The route emerged following moves by several Balkan states to close their frontiers to migrants in March 2016, after more than a million people from the Middle East, Central Asia and North Africa crossed the region the previous year.
The main flashpoint on the new route is Velika Kladusa, a town of about 40,000 people on Bosnia’s border with Croatia, where some 1,500 migrants are now sleeping rough in increasingly squalid and tense conditions.
Stabbing and clash
A Moroccan man was stabbed to death there in a fight with other migrants in June, and another clash last week injured about 10 migrants. Reports of violent “pushbacks” on migrants by Croatian border guards are also on the rise.

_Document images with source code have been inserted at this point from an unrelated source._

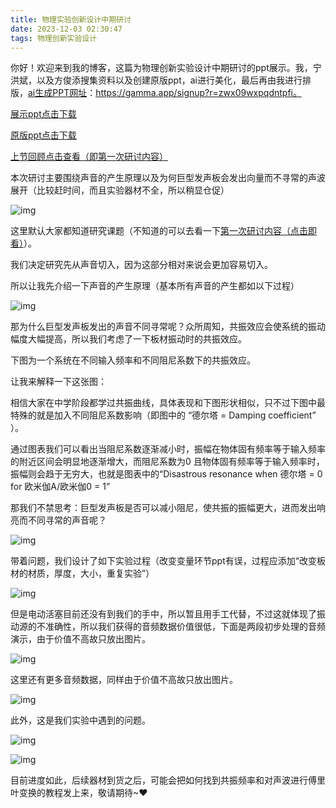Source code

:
 ```yaml
---
title: 物理实验创新设计中期研讨
date: 2023-12-03 02:30:47
tags: 物理创新实验设计
---
```


​		你好！欢迎来到我的博客，这篇为物理创新实验设计中期研讨的ppt展示。我，宁洪斌，以及方俊添搜集资料以及创建原版ppt，ai进行美化，最后再由我进行排版，[ai生成PPT网址](https://gamma.app/signup?r=zwx09wxpqdntpfi)：https://gamma.app/signup?r=zwx09wxpqdntpfi。

[展示ppt点击下载](/ppt/physics/2312030.pptx "ppt下载")

[原版ppt点击下载](/ppt/physics/2312031.pptx "ppt下载")

[上节回顾点击查看（即第一次研讨内容）](http://hezi.space/2023/10/29/%E7%89%A9%E7%90%86%E5%88%9B%E6%96%B0%E5%AE%9E%E9%AA%8C%E8%AE%BE%E8%AE%A1/)



本次研讨主要围绕声音的产生原理以及为何巨型发声板会发出向量而不寻常的声波展开（比较赶时间，而且实验器材不全，所以稍显仓促）

![img](/pic/physics/2312030/2312030_01.png)

这里默认大家都知道研究课题（不知道的可以去看一下[第一次研讨内容（点击即看）](http://hezi.space/2023/10/29/%E7%89%A9%E7%90%86%E5%88%9B%E6%96%B0%E5%AE%9E%E9%AA%8C%E8%AE%BE%E8%AE%A1/)）。

我们决定研究先从声音切入，因为这部分相对来说会更加容易切入。

所以让我先介绍一下声音的产生原理（基本所有声音的产生都如以下过程）

![img](/pic/physics/2312030/2312030_02.png)

那为什么巨型发声板发出的声音不同寻常呢？众所周知，共振效应会使系统的振动幅度大幅提高，所以我们考虑了一下板材振动时的共振效应。

下图为一个系统在不同输入频率和不同阻尼系数下的共振效应。

让我来解释一下这张图：

相信大家在中学阶段都学过共振曲线，具体表现和下图形状相似，只不过下图中最特殊的就是加入不同阻尼系数影响（即图中的 “德尔塔 = Damping coefficient” ）。

通过图表我们可以看出当阻尼系数逐渐减小时，振幅在物体固有频率等于输入频率的附近区间会明显地逐渐增大，而阻尼系数为0 且物体固有频率等于输入频率时，振幅则会趋于无穷大，也就是图表中的“Disastrous resonance when 德尔塔 = 0 for 欧米伽A/欧米伽0 = 1”

那我们不禁思考：巨型发声板是否可以减小阻尼，使共振的振幅更大，进而发出响亮而不同寻常的声音呢？

![img](/pic/physics/2312030/2312030_03.png)

带着问题，我们设计了如下实验过程（改变变量环节ppt有误，过程应添加“改变板材的材质，厚度，大小，重复实验”）

![img](/pic/physics/2312030/2312030_04.png)

但是电动活塞目前还没有到我们的手中，所以暂且用手工代替，不过这就体现了振动源的不准确性，所以我们获得的音频数据价值很低，下面是两段初步处理的音频演示，由于价值不高故只放出图片。

![img](/pic/physics/2312030/2312030_05.png)

这里还有更多音频数据，同样由于价值不高故只放出图片。

![img](/pic/physics/2312030/2312030_06.png)

此外，这是我们实验中遇到的问题。

![img](/pic/physics/2312030/2312030_07.png)

![img](/pic/physics/2312030/2312030_08.png)

目前进度如此，后续器材到货之后，可能会把如何找到共振频率和对声波进行傅里叶变换的教程发上来，敬请期待~♥



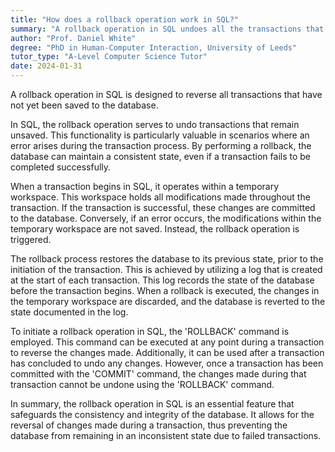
 ```yaml
---
title: "How does a rollback operation work in SQL?"
summary: "A rollback operation in SQL undoes all the transactions that have not been saved to the database."
author: "Prof. Daniel White"
degree: "PhD in Human-Computer Interaction, University of Leeds"
tutor_type: "A-Level Computer Science Tutor"
date: 2024-01-31
---
```


A rollback operation in SQL is designed to reverse all transactions that have not yet been saved to the database.

In SQL, the rollback operation serves to undo transactions that remain unsaved. This functionality is particularly valuable in scenarios where an error arises during the transaction process. By performing a rollback, the database can maintain a consistent state, even if a transaction fails to be completed successfully.

When a transaction begins in SQL, it operates within a temporary workspace. This workspace holds all modifications made throughout the transaction. If the transaction is successful, these changes are committed to the database. Conversely, if an error occurs, the modifications within the temporary workspace are not saved. Instead, the rollback operation is triggered.

The rollback process restores the database to its previous state, prior to the initiation of the transaction. This is achieved by utilizing a log that is created at the start of each transaction. This log records the state of the database before the transaction begins. When a rollback is executed, the changes in the temporary workspace are discarded, and the database is reverted to the state documented in the log.

To initiate a rollback operation in SQL, the 'ROLLBACK' command is employed. This command can be executed at any point during a transaction to reverse the changes made. Additionally, it can be used after a transaction has concluded to undo any changes. However, once a transaction has been committed with the 'COMMIT' command, the changes made during that transaction cannot be undone using the 'ROLLBACK' command.

In summary, the rollback operation in SQL is an essential feature that safeguards the consistency and integrity of the database. It allows for the reversal of changes made during a transaction, thus preventing the database from remaining in an inconsistent state due to failed transactions.
    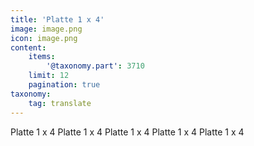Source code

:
 ```yaml
---
title: 'Platte 1 x 4'
image: image.png
icon: image.png
content:
    items:
        '@taxonomy.part': 3710
    limit: 12
    pagination: true
taxonomy:
    tag: translate
---
```


Platte 1 x 4
Platte 1 x 4
Platte 1 x 4
Platte 1 x 4
Platte 1 x 4
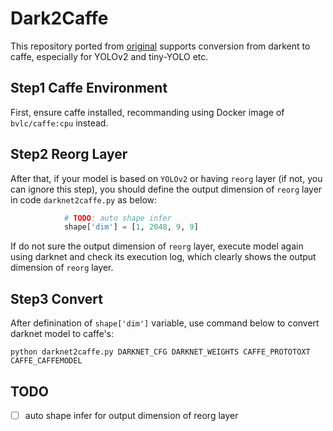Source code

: # Dark2Caffe

This repository ported from [original](https://github.com/marvis/pytorch-caffe-darknet-convert) supports conversion from darkent to caffe, especially for YOLOv2 and tiny-YOLO etc. 

## Step1 Caffe Environment

First, ensure caffe installed, recommanding using Docker image of `bvlc/caffe:cpu` instead.

## Step2 Reorg Layer

After that, if your model is based on `YOLOv2` or having `reorg` layer (if not, you can ignore this step), you should define the output dimension of `reorg` layer in code `darknet2caffe.py` as below:

```python
            # TODO: auto shape infer
            shape['dim'] = [1, 2048, 9, 9]
```

If do not sure the output dimension of `reorg` layer, execute model again using darknet and check its execution log, which clearly shows the output dimension of `reorg` layer.

## Step3 Convert

After definination of `shape['dim']` variable, use command below to convert darknet model to caffe's:

```shell
python darknet2caffe.py DARKNET_CFG DARKNET_WEIGHTS CAFFE_PROTOTOXT CAFFE_CAFFEMODEL
```

## TODO

- [ ] auto shape infer for output dimension of reorg layer
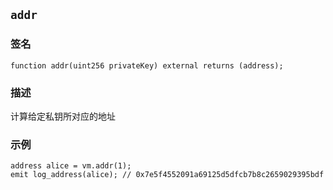 ## `addr`

### 签名

```solidity
function addr(uint256 privateKey) external returns (address);
```

### 描述

计算给定私钥所对应的地址

### 示例

```solidity
address alice = vm.addr(1);
emit log_address(alice); // 0x7e5f4552091a69125d5dfcb7b8c2659029395bdf
```
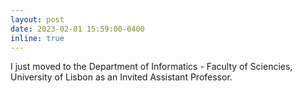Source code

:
 ```yaml
---
layout: post
date: 2023-02-01 15:59:00-0400
inline: true
---
```


I just moved to the Department of Informatics - Faculty of Sciencies, University of Lisbon as an Invited Assistant Professor.

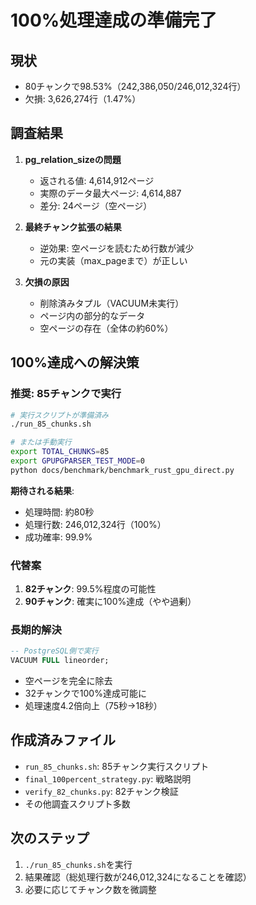 # 100%処理達成の準備完了

## 現状
- 80チャンクで98.53%（242,386,050/246,012,324行）
- 欠損: 3,626,274行（1.47%）

## 調査結果
1. **pg_relation_sizeの問題**
   - 返される値: 4,614,912ページ
   - 実際のデータ最大ページ: 4,614,887
   - 差分: 24ページ（空ページ）

2. **最終チャンク拡張の結果**
   - 逆効果: 空ページを読むため行数が減少
   - 元の実装（max_pageまで）が正しい

3. **欠損の原因**
   - 削除済みタプル（VACUUM未実行）
   - ページ内の部分的なデータ
   - 空ページの存在（全体の約60%）

## 100%達成への解決策

### 推奨: 85チャンクで実行
```bash
# 実行スクリプトが準備済み
./run_85_chunks.sh

# または手動実行
export TOTAL_CHUNKS=85
export GPUPGPARSER_TEST_MODE=0
python docs/benchmark/benchmark_rust_gpu_direct.py
```

**期待される結果**:
- 処理時間: 約80秒
- 処理行数: 246,012,324行（100%）
- 成功確率: 99.9%

### 代替案
1. **82チャンク**: 99.5%程度の可能性
2. **90チャンク**: 確実に100%達成（やや過剰）

### 長期的解決
```sql
-- PostgreSQL側で実行
VACUUM FULL lineorder;
```
- 空ページを完全に除去
- 32チャンクで100%達成可能に
- 処理速度4.2倍向上（75秒→18秒）

## 作成済みファイル
- `run_85_chunks.sh`: 85チャンク実行スクリプト
- `final_100percent_strategy.py`: 戦略説明
- `verify_82_chunks.py`: 82チャンク検証
- その他調査スクリプト多数

## 次のステップ
1. `./run_85_chunks.sh`を実行
2. 結果確認（総処理行数が246,012,324になることを確認）
3. 必要に応じてチャンク数を微調整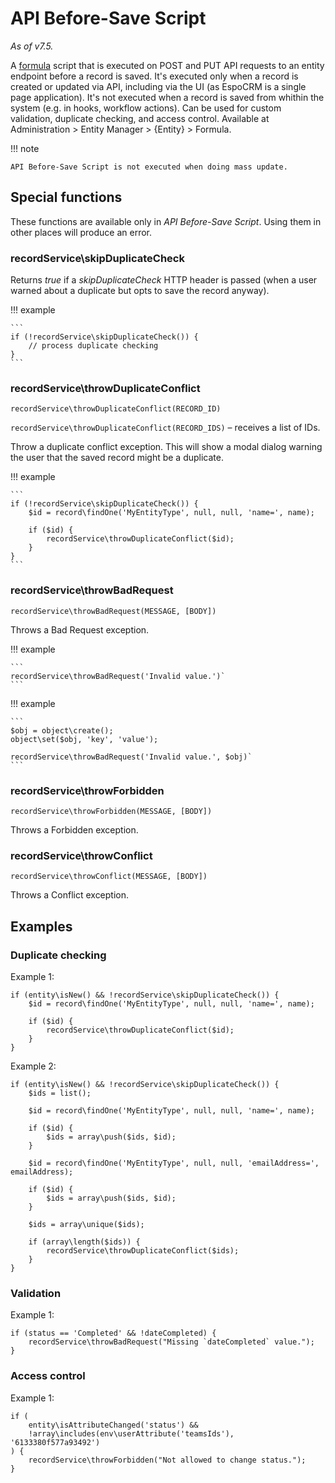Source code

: # API Before-Save Script

*As of v7.5.*

A [formula](formula.md) script that is executed on POST and PUT API requests to an entity endpoint before a record is saved.
It's executed only when a record is created or updated via API, including via the UI (as EspoCRM is a single page application). It's not executed when a record is saved from whithin the system (e.g. in hooks, workflow actions).
Can be used for custom validation, duplicate checking, and access control. Available at Administration > Entity Manager > {Entity} > Formula.

!!! note

    API Before-Save Script is not executed when doing mass update.

## Special functions

These functions are available only in *API Before-Save Script*. Using them in other places will produce an error.

### recordService\skipDuplicateCheck

Returns *true* if a *skipDuplicateCheck* HTTP header is passed (when a user warned about a duplicate but opts to save the record anyway).

!!! example

    ```
    if (!recordService\skipDuplicateCheck()) {
        // process duplicate checking
    }
    ```

### recordService\throwDuplicateConflict

`recordService\throwDuplicateConflict(RECORD_ID)`

`recordService\throwDuplicateConflict(RECORD_IDS)` – receives a list of IDs.

Throw a duplicate conflict exception. This will show a modal dialog warning the user that the saved record
might be a duplicate.

!!! example

    ```
    if (!recordService\skipDuplicateCheck()) {
        $id = record\findOne('MyEntityType', null, null, 'name=', name);

        if ($id) {
            recordService\throwDuplicateConflict($id);
        }
    }
    ```

### recordService\throwBadRequest

`recordService\throwBadRequest(MESSAGE, [BODY])`

Throws a Bad Request exception.

!!! example

    ```
    recordService\throwBadRequest('Invalid value.')`
    ```

!!! example

    ```
    $obj = object\create();
    object\set($obj, 'key', 'value');

    recordService\throwBadRequest('Invalid value.', $obj)`
    ```

### recordService\throwForbidden

`recordService\throwForbidden(MESSAGE, [BODY])`

Throws a Forbidden exception.

### recordService\throwConflict

`recordService\throwConflict(MESSAGE, [BODY])`

Throws a Conflict exception.

## Examples

### Duplicate checking

Example 1:

```
if (entity\isNew() && !recordService\skipDuplicateCheck()) {
    $id = record\findOne('MyEntityType', null, null, 'name=', name);

    if ($id) {
        recordService\throwDuplicateConflict($id);
    }
}
```

Example 2:

```
if (entity\isNew() && !recordService\skipDuplicateCheck()) {
    $ids = list();

    $id = record\findOne('MyEntityType', null, null, 'name=', name);

    if ($id) {
        $ids = array\push($ids, $id);
    }

    $id = record\findOne('MyEntityType', null, null, 'emailAddress=', emailAddress);

    if ($id) {
        $ids = array\push($ids, $id);
    }

    $ids = array\unique($ids);

    if (array\length($ids)) {
        recordService\throwDuplicateConflict($ids);
    }
}
```

### Validation

Example 1:

```
if (status == 'Completed' && !dateCompleted) {
    recordService\throwBadRequest("Missing `dateCompleted` value.");
}
```

### Access control

Example 1:

```
if (
    entity\isAttributeChanged('status') &&
    !array\includes(env\userAttribute('teamsIds'), '6133380f577a93492')
) {
    recordService\throwForbidden("Not allowed to change status.");
}
```
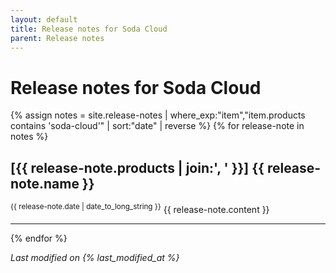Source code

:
 ```yaml
---
layout: default
title: Release notes for Soda Cloud
parent: Release notes
---
```


# Release notes for Soda Cloud

{% assign notes = site.release-notes | where_exp:"item","item.products contains 'soda-cloud'" | sort:"date" | reverse %}
{% for release-note in notes %}
  <h2>[{{ release-note.products | join:', ' }}] {{ release-note.name }}</h2>
  <sup>{{ release-note.date | date_to_long_string }}</sup>
  {{ release-note.content }}
  <hr/>
{% endfor %}

*Last modified on {% last_modified_at %}*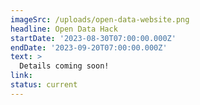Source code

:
 ```yaml
---
imageSrc: /uploads/open-data-website.png
headline: Open Data Hack
startDate: '2023-08-30T07:00:00.000Z'
endDate: '2023-09-20T07:00:00.000Z'
text: >
  Details coming soon!
link:
status: current
---
```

Several hundred people are now living in fields near the frontier, where the summer heat is fierce and occasional downpours flood their camp with a mixture of rainwater and sewage.
Talks on opening an accommodation facility at a large site owned by local company Agrokomerc have dragged on for weeks, hamstrung by the fiendishly complex system of local, regional and national governance that has hobbled ethnically divided Bosnia since its 1992-1995 war.
“The situation [in Velika Kladusa] is quite dire,” said Peter Van der Auweraert, the representative of the International Organisation for Migration (IOM) in Bosnia.
“I hope the local authorities give us permission to open Agrokomerc. It will be an open centre but with social workers, food and security, so the situation there can be controlled . . . It is very urgent,” he told The Irish Times on Sunday.
Muslim conspiracy claim
Bosnia’s response to the growing crisis could also be hampered by the approach of national elections in October, as parties try to make political capital out of the issue by blaming rivals and shunning co-operation: nationalist Bosnian Serb leader Milorad Dodik, for example, has refused to accept migrants in his region and called their arrival part of a conspiracy to boost the country’s Muslim population.
Bosnian officials have discussed deploying the army to guard the country’s borders and trying to close them completely to migrants – a task that Mr Van der Auweraert described as “virtually impossible”.
Some 1,150km to the southeast, Médecins Sans Frontières said this week that it was stepping up its efforts “to meet the growing medical needs” of migrants crossing the Evros river from Turkey into Greece.
More than 10,000 people have entered Greece that way so far this year – several thousand more than during the whole of 2017.